The company said its plans, due to be implemented before summer next year, were aimed at creating better value for policyholders, while also giving it greater scope for expansion.
Allan Bridgewater, group chief executive at Norwich Union, said: "This is a good day for [our] members. Norwich Union will be well placed to take full advantage of the substantial opportunities emerging as demographic changes increase the need for private funding of retirement and other welfare benefits."
Mr Bridgewater refused to comment on the likely valuation of the company, claiming this was dependent on stock market sentiment next year.
Experts suggested the company would be valued at up to pounds 4.5bn, with pounds 2bn handed out in free shares and the rest being raised by the issue of more shares on flotation.
Among the policyholders qualifying for shares are those with life- and term-assurance cover, both with-profits and unit-linked policies, personal pensions and annuity holders.
Company pension schemes will count as one member. Each will receive a share allocation based on the size of its overall pot, up to an unspecified maximum. Qualifying members will be given the right to buy an additional amount of shares at a preferential price.
Those not benefiting from the bonanza will be the company's motor, household and other general insurance policyholders, 600,000 health and medical insurance members, unit trust and PEP investors.
Norwich Union also announced plans to shut out so-called "carpetbaggers" by declaring that policies issued from yesterday would not qualify for the handout.
Because of the time needed to prepare for a flotation next year, Norwich needs to despatch an outline proposal to members immediately.
A full circular will be mailed in the spring of 1997, with an extraordinary general meeting expected about one month later. By then postal votes will have been counted and, if in favour, High Court approval will be sought for the float. A full listing is expected by the summer.
About 15,000 policyholders whose plans mature between now and flotation next year will not qualify for shares.
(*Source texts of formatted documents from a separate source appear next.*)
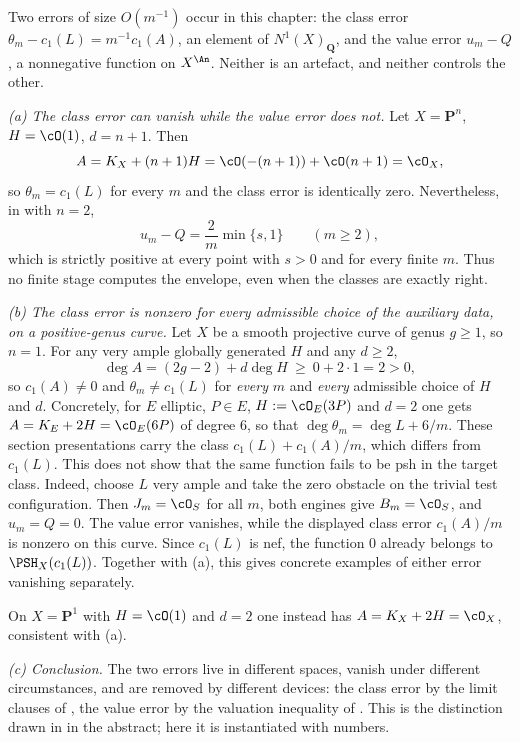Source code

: \begin{example}
\label{ex:ch40-drift-real}
Two errors of size $O(m^{-1})$ occur in this chapter: the class error
$\theta_m-c_1(L)=m^{-1}c_1(A)$, an element of $N^1(X)_{\mathbf Q}$, and
the value error $u_m-Q$, a nonnegative function on $X^{\An}$.  Neither
is an artefact, and neither controls the other.

\emph{(a) The class error can vanish while the value error does not.}  Let
$X=\mathbf P^n$, $H=\cO(1)$, $d=n+1$.  Then
\[
 A=K_X+(n+1)H=\cO(-(n+1))+\cO(n+1)=\cO_X,
\]
so $\theta_m=c_1(L)$ for every $m$ and the class error is identically
zero.  Nevertheless, in  with $n=2$,
\[
 u_m-Q=\frac2m\min\{s,1\}
 \qquad(m\ge2),
\]
which is strictly positive at every point with $s>0$ and for every finite
$m$.  Thus no finite stage computes the envelope, even when the classes are
exactly right.

\emph{(b) The class error is nonzero for every admissible choice of the
auxiliary data, on a positive-genus curve.}  Let $X$ be a smooth projective curve
of genus $g\ge1$, so $n=1$.  For any very ample globally generated
$H$ and any $d\ge2$,
\[
 \deg A=(2g-2)+d\deg H\ \ge\ 0+2\cdot1=2>0,
\]
so $c_1(A)\ne0$ and $\theta_m\ne c_1(L)$ for \emph{every} $m$ and
\emph{every} admissible choice of $H$ and $d$.  Concretely, for $E$
elliptic, $P\in E$, $H:=\cO_E(3P)$ and $d=2$ one gets
$A=K_E+2H=\cO_E(6P)$ of degree $6$, so that
$\deg\theta_m=\deg L+6/m$.  These section presentations carry the class $c_1(L)+c_1(A)/m$,
which differs from $c_1(L)$.  This does not show that the same function
fails to be psh in the target class.  Indeed, choose $L$ very ample and take the zero obstacle on the trivial test configuration.
Then $J_m=\cO_S$ for all $m$, both engines give $B_m=\cO_S$, and
$u_m=Q=0$.  The value error vanishes, while the displayed class error
$c_1(A)/m$ is nonzero on this curve.  Since $c_1(L)$ is nef, the
function $0$ already belongs to $\PSH_X(c_1(L))$.  Together with (a),
this gives concrete examples of either error vanishing separately.

On $X=\mathbf P^1$ with $H=\cO(1)$ and $d=2$ one instead has
$A=K_X+2H=\cO_X$, consistent with (a).

\emph{(c) Conclusion.}  The two errors live in different spaces, vanish
under different circumstances, and are removed by different devices: the
class error by the limit clauses of , the value
error by the valuation inequality of .  This is the
distinction drawn in  in the abstract; here it is
instantiated with numbers.
\end{example}

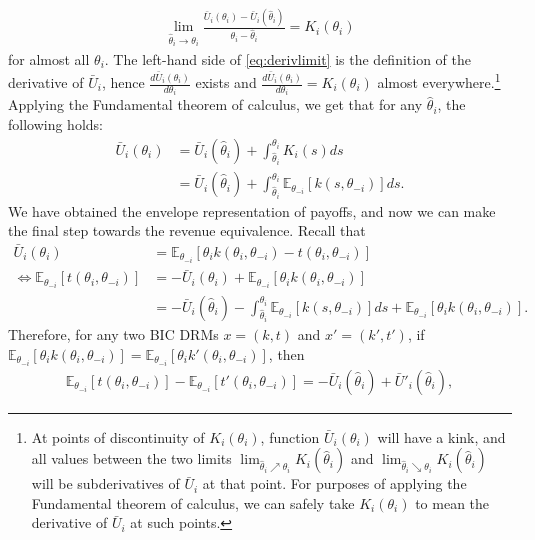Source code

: \documentclass[a4paper]{article}
\begin{document}
	\begin{align}
		\lim_{\hat{\theta}_i \to \theta_i} \frac{\bar{U}_i(\theta_i) - \bar{U}_i(\hat{\theta}_i)}{\theta_i - \hat{\theta}_i} = K_i(\theta_i)
		\label{eq:derivlimit}
	\end{align}
	for almost all $\theta_i$.
	The left-hand side of \eqref{eq:derivlimit} is the definition of the derivative of $\bar{U}_i$, hence $\frac{d\bar{U}_i(\theta_i)}{d \theta_i}$ exists and $\frac{d\bar{U}_i(\theta_i)}{d \theta_i} = K_i(\theta_i)$ almost everywhere.\footnote{At points of discontinuity of $K_i(\theta_i)$, function $\bar{U}_i(\theta_i)$ will have a kink, and all values between the two limits $\lim_{\hat{\theta}_i \nearrow \theta_i} K_i(\hat{\theta}_i)$ and $\lim_{\hat{\theta}_i \searrow \theta_i} K_i(\hat{\theta}_i)$ will be subderivatives of $\bar{U}_i$ at that point. For purposes of applying the Fundamental theorem of calculus, we can safely take $K_i(\theta_i)$ to mean the derivative of $\bar{U}_i$ at such points.}
	Applying the Fundamental theorem of calculus, we get that for any $\hat{\theta}_i$, the following holds:
	\begin{align}
		\bar{U}_i(\theta_i) &= \bar{U}_i(\hat{\theta}_i) + \int_{\hat{\theta}_i}^{\theta_i} K_i(s) ds
		\\
		&= \bar{U}_i(\hat{\theta}_i) + \int_{\hat{\theta}_i}^{\theta_i} \mathbb{E}_{\theta_{-i}}\left[ k(s,\theta_{-i}) \right] ds.
	\end{align}
	We have obtained the envelope representation of payoffs, and now we can make the final step towards the revenue equivalence. Recall that
	\begin{align*}
		\bar{U}_i(\theta_i) &= \mathbb{E}_{\theta_{-i}}\left[ \theta_{i} k(\theta_i,\theta_{-i}) - t(\theta_i,\theta_{-i}) \right]
		\\ \Leftrightarrow
		\mathbb{E}_{\theta_{-i}}\left[ t(\theta_i,\theta_{-i}) \right] &= -\bar{U}_i(\theta_i) + \mathbb{E}_{\theta_{-i}}\left[ \theta_{i} k(\theta_i,\theta_{-i}) \right] 
		\\
		&= -\bar{U}_i(\hat{\theta}_i) - \int_{\hat{\theta}_i}^{\theta_i} \mathbb{E}_{\theta_{-i}}\left[ k(s,\theta_{-i}) \right] ds + \mathbb{E}_{\theta_{-i}}\left[ \theta_{i} k(\theta_i,\theta_{-i}) \right] .
	\end{align*}
	Therefore, for any two BIC DRMs $x=(k,t)$ and $x'=(k',t')$, if $\mathbb{E}_{\theta_{-i}}\left[ \theta_{i} k(\theta_i,\theta_{-i}) \right] = \mathbb{E}_{\theta_{-i}}\left[ \theta_{i} k'(\theta_i,\theta_{-i}) \right]$, then 
	\begin{align*}
		\mathbb{E}_{\theta_{-i}}\left[ t(\theta_i,\theta_{-i}) \right] - \mathbb{E}_{\theta_{-i}}\left[ t'(\theta_i,\theta_{-i}) \right]
		=
		-\bar{U}_i(\hat{\theta}_i) + \bar{U}'_i(\hat{\theta}_i),
	\end{align*}
\end{document}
However, the company said yesterday that an extra bonus would be declared on most with-profit life and pensions policies maturing before that time.
Mr Bridgewater said the rationale for the float was that the company's general insurance business, which contributed about 40 per cent of UK premium income, was owned by the life fund and made up about 6 per cent of its value.
"General insurance has been profitable over the long term, but there has still been a significant exposure to the risks of volatility and the cyclical nature of the business," he said.
In addition, the Department of Trade and Industry, which controls the valuation of life fund subsidiaries, valued Norwich Union's general insurance business at pounds 480m. This was pounds 250m less than the subsidiary's net assets, and affected the company's financial strength and therefore the ability to invest its funds as appropriate.
Flotation would also give Norwich Union access to capital it needed to expand its activities, Mr Bridgewater said.
Mr Bridgewater said staff reductions were not likely.
An information line has been set up on 0645 444818.